The government contends that there was no substantial evidence to support the finding that the insured’s disability prior to January 12, 1922, was total and permanent; and that is the only question presented to this court.

In dealing with this question it must be kept in mind that, “The phrase ‘total permanent disability’ is to be construed reasonably and having regard to the circumstances of each case”; that: “‘Total disability’ does not mean helplessness or complete disability, but it includes more than that which is partial. ‘Permanent disability’ means that which is continuing as opposed to what is temporary. Sepa-, rate and distinct periods of temporary disability do not constitute that which is permanent. The mere fact that one has done some work after the lapse of his policy is not of itself sufficient to defeat his claim of total permanent disability. He may have worked when really unable and at the risk of endangering his health or life. But manifestly work performed may be such as conclusively to negative total permanent disability at the earlier time.” Lumbra v. United States, 290 U.S. 551, 558, 559, 560, 54 S.Ct. 272, 276, 78 L.Ed. 492.

At the time the insured was inducted into the service he was twenty-three years of age, had a seventh grade education, and was a 'farm hand. His physical examination shows that he weighed 147 pounds, had no physical or mental impairment, and was qualified for general military service. In October, 1918, he contracted influenza while in France, had an abscess of his right hip, and an inflammation in his left ear (otitis media) causing partial deafness. He was hospitalized until about the time of his discharge from the service. A urinalysis made January 14, 1919, showed a trace of albumin, while one made on March 1, 1919, showed albumin heavy, occasional leucocyte, occasional red blood cells, occasional hyaline, and moderate number of granular casts.

On March 14, 1919, he was examined for discharge at Camp Dodge, Iowa, and pronounced cured, with no disability.

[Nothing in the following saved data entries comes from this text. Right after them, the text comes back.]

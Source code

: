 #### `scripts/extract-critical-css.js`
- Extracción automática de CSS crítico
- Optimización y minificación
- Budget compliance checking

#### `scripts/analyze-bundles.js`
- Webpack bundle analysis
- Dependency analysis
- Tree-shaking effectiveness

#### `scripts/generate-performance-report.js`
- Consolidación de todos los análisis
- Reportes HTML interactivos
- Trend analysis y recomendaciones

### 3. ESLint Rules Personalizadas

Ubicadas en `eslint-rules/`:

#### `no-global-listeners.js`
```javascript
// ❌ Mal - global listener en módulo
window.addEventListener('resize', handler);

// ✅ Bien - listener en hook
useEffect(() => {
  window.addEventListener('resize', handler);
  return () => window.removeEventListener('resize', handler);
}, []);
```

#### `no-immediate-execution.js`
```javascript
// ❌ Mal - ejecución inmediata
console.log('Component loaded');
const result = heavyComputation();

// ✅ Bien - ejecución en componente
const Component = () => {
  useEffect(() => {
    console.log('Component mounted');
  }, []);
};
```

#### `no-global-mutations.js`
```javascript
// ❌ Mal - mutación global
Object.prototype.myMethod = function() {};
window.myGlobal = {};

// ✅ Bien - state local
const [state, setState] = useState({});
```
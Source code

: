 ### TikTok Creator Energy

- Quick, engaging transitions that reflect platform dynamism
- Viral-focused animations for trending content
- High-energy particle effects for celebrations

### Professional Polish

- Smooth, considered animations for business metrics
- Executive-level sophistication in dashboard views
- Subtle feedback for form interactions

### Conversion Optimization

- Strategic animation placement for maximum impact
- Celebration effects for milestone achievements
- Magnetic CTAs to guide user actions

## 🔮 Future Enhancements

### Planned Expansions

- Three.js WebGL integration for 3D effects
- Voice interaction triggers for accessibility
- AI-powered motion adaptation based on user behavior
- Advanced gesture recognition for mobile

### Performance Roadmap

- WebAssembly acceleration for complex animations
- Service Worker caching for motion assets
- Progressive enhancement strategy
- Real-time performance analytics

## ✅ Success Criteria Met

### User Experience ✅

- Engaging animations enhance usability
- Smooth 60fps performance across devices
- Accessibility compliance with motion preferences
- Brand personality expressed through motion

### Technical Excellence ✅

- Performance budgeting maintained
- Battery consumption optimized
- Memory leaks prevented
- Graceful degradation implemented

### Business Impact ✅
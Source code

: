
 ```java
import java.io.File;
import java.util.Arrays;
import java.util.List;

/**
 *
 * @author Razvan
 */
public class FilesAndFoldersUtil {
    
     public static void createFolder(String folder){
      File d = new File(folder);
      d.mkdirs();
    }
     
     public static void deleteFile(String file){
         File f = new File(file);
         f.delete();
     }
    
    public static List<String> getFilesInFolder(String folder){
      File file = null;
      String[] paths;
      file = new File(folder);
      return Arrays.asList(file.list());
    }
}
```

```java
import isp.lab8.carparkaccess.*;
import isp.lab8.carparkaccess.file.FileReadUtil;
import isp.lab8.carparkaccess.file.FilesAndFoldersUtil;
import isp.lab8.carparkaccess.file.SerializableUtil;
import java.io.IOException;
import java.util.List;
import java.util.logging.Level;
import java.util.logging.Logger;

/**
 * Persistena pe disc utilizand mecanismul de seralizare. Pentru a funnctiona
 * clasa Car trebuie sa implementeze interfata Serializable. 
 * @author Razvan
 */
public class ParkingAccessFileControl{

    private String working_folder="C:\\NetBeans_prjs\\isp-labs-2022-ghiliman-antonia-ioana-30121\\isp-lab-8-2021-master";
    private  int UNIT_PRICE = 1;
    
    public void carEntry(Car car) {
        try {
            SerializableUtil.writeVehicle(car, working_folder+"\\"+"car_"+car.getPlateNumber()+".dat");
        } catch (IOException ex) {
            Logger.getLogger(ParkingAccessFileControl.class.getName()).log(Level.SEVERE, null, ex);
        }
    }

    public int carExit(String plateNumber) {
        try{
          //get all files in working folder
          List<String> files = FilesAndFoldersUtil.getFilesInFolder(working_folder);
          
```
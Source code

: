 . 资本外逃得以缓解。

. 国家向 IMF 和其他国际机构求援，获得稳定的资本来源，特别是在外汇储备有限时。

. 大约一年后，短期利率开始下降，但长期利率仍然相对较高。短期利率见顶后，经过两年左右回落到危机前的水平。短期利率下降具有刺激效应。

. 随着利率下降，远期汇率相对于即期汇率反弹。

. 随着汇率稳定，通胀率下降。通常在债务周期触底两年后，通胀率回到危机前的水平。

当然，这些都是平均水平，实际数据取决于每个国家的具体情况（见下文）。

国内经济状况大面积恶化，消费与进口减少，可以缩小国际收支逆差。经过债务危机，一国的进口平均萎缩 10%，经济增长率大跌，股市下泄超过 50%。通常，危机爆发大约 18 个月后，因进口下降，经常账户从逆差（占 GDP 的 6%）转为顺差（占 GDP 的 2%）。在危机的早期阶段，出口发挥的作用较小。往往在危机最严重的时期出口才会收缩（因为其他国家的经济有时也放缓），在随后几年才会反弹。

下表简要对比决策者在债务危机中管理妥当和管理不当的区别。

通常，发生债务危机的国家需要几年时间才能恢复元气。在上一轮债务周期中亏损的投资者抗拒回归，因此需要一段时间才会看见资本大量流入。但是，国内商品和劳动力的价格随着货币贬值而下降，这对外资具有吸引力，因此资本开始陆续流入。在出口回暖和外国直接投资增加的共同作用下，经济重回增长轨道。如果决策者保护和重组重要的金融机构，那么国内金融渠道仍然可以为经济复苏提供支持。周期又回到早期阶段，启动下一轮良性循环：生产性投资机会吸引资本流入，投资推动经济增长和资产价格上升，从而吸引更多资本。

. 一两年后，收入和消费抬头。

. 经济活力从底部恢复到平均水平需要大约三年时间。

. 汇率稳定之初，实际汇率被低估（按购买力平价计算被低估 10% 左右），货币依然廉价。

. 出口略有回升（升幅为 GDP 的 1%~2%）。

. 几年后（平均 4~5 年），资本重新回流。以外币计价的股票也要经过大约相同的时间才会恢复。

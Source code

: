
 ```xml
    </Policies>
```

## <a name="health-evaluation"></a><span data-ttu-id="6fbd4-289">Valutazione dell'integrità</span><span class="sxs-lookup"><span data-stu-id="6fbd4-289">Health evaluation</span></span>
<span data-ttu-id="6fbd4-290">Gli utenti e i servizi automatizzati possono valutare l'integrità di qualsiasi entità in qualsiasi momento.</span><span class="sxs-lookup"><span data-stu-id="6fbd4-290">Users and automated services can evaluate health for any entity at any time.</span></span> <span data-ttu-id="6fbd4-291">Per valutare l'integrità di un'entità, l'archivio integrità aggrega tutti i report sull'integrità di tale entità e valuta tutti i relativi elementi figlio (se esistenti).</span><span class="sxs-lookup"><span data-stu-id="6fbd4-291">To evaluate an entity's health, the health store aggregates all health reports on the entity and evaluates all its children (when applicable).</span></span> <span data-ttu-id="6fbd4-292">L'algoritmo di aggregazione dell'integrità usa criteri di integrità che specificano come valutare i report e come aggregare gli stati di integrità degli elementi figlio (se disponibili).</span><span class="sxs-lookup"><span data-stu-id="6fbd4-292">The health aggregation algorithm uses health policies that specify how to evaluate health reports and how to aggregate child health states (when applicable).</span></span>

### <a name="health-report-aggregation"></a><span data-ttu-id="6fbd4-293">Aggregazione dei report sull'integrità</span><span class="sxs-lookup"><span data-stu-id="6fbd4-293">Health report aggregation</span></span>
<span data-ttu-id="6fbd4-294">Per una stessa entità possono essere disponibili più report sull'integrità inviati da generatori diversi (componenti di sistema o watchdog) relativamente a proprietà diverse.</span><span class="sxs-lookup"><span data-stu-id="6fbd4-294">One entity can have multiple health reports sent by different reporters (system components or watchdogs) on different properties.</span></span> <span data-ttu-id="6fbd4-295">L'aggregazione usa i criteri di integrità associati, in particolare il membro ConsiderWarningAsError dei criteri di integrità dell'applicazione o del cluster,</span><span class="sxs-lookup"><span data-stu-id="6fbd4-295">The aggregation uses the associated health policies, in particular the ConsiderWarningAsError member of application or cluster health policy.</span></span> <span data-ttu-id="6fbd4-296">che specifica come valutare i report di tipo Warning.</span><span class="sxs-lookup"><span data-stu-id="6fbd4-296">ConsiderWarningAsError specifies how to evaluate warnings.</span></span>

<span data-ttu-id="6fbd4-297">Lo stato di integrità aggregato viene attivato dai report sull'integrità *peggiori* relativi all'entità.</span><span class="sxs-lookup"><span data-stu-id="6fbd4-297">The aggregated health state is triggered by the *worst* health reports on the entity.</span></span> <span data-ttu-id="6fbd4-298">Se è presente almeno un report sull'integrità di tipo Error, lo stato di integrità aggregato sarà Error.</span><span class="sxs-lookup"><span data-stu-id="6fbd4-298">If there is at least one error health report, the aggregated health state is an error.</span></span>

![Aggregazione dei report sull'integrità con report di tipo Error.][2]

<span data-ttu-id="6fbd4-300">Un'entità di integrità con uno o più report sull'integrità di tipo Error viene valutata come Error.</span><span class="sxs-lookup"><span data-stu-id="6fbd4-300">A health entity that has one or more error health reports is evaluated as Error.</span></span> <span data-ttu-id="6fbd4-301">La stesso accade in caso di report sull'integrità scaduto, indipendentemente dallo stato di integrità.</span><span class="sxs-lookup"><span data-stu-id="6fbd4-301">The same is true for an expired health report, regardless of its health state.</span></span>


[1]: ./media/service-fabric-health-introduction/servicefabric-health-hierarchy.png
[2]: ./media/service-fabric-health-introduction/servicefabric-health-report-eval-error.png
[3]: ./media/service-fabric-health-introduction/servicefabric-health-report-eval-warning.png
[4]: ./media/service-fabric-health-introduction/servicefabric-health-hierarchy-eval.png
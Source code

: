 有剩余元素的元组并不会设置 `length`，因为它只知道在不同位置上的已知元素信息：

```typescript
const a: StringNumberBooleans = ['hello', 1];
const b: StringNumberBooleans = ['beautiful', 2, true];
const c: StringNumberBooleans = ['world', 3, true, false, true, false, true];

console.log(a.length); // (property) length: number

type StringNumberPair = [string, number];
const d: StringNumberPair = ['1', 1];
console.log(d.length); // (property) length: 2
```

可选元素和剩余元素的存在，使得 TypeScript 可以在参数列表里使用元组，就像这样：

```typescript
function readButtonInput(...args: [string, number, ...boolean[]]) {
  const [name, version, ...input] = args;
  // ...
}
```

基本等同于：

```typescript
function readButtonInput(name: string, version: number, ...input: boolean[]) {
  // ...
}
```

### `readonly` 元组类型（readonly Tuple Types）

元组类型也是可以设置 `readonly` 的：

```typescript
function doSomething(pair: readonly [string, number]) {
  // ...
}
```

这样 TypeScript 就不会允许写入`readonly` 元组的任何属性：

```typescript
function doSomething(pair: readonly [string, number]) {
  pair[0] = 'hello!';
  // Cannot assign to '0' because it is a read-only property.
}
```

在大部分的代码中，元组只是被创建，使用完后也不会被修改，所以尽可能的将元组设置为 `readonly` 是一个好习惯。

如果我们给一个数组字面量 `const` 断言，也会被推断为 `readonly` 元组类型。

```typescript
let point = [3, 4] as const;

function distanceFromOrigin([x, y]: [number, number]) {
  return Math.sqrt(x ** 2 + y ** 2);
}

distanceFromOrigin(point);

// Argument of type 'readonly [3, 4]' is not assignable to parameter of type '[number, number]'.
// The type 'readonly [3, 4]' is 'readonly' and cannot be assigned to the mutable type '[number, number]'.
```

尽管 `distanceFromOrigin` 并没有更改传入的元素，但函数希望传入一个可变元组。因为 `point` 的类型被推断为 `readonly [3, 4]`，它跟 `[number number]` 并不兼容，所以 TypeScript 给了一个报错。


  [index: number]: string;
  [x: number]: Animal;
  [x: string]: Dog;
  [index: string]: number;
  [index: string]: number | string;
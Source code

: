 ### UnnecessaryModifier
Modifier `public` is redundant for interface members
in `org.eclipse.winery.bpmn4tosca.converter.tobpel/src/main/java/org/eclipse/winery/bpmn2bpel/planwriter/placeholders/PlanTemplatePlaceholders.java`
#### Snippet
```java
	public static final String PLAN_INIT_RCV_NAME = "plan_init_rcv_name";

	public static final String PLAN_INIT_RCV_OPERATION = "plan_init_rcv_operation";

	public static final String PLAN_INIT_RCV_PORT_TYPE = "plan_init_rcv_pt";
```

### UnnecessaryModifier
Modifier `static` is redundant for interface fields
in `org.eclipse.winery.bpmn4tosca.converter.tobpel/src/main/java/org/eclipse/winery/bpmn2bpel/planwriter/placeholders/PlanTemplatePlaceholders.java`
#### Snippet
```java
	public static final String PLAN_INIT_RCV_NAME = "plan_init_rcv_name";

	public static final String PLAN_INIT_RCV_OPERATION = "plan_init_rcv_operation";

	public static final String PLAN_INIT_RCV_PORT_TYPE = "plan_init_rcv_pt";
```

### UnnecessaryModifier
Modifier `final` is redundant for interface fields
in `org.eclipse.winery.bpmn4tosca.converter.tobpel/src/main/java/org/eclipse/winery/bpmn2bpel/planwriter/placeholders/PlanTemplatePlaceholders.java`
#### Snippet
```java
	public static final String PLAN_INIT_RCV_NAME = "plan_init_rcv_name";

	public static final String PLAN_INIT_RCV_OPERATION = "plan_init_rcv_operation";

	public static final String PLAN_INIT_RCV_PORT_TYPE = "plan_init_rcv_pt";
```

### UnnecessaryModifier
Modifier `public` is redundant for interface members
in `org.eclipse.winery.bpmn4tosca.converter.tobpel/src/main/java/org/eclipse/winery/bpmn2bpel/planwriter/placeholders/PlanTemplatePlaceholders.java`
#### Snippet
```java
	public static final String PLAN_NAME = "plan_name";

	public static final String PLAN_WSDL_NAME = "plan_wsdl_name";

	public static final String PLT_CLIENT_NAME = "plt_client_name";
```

The plaintiffs introduced in evidence reports'of physical examinations made by government physicians to the Veterans’ Administration, which, so far as material, we summarize as follows:

Report of March 30, 1922:

Insured admitted to Veterans’ Hospital at Colfax, Iowa, February 13, 1922; examined March 30, 1922. Complained of pain in left chest; recurrent pain in and behind left ear, accompanied with general malaise and weakness. Ear complaint dates from influenza in France. Weight, 141 pounds. Urinalysis — slightest possible trace of albumin, with occasional hyaline cast. Otitis media chronic (suppurative) left, incurred in service; hearing left ear 4/40. Diagnosis and prognosis: (1) Adhesions of pleura — favorable; (2) otitis media, chronic, suppurative — guarded; (3) mastoiditis chronic left- — guarded. Insured discharged from hospital March 30, 1922, and referred to Veterans’ Hospital, Des Moines, for further treatment. Partially able to resume prewar occupation; hospital care 'advised; vocational training not feasible at this time.

Report of May 8, 1922:

Insured admitted to Des Moines Hospital on or about March 30, 1922, with diagnosis of otitis media left. Reported daily for treatment, and discharged May 8, 1922. “Condition improved.” Urinalysis of March 31, 1922: Albumin, heavy trace. Diagnosis: T. B. pulmonary chronic incipient left, quiescent; otitis media left. Prognosis, favorable. Not able to resume prewar occupation; vocational training feasible.

Report of September 26, 1922:

Present complaint, “I am sore all over the chest.” Special urinalysis: '‘Albumin positive; Micro: few hyaline and granular casts, many pus cells, few uric acid crystals, few mucous threads and cylindroids.” Diagnosis: Otitis media chronic left; neurasthenia. Prognosis, favorable. Able to resume prewar occupation; no vocational handicap; vocational training feasible.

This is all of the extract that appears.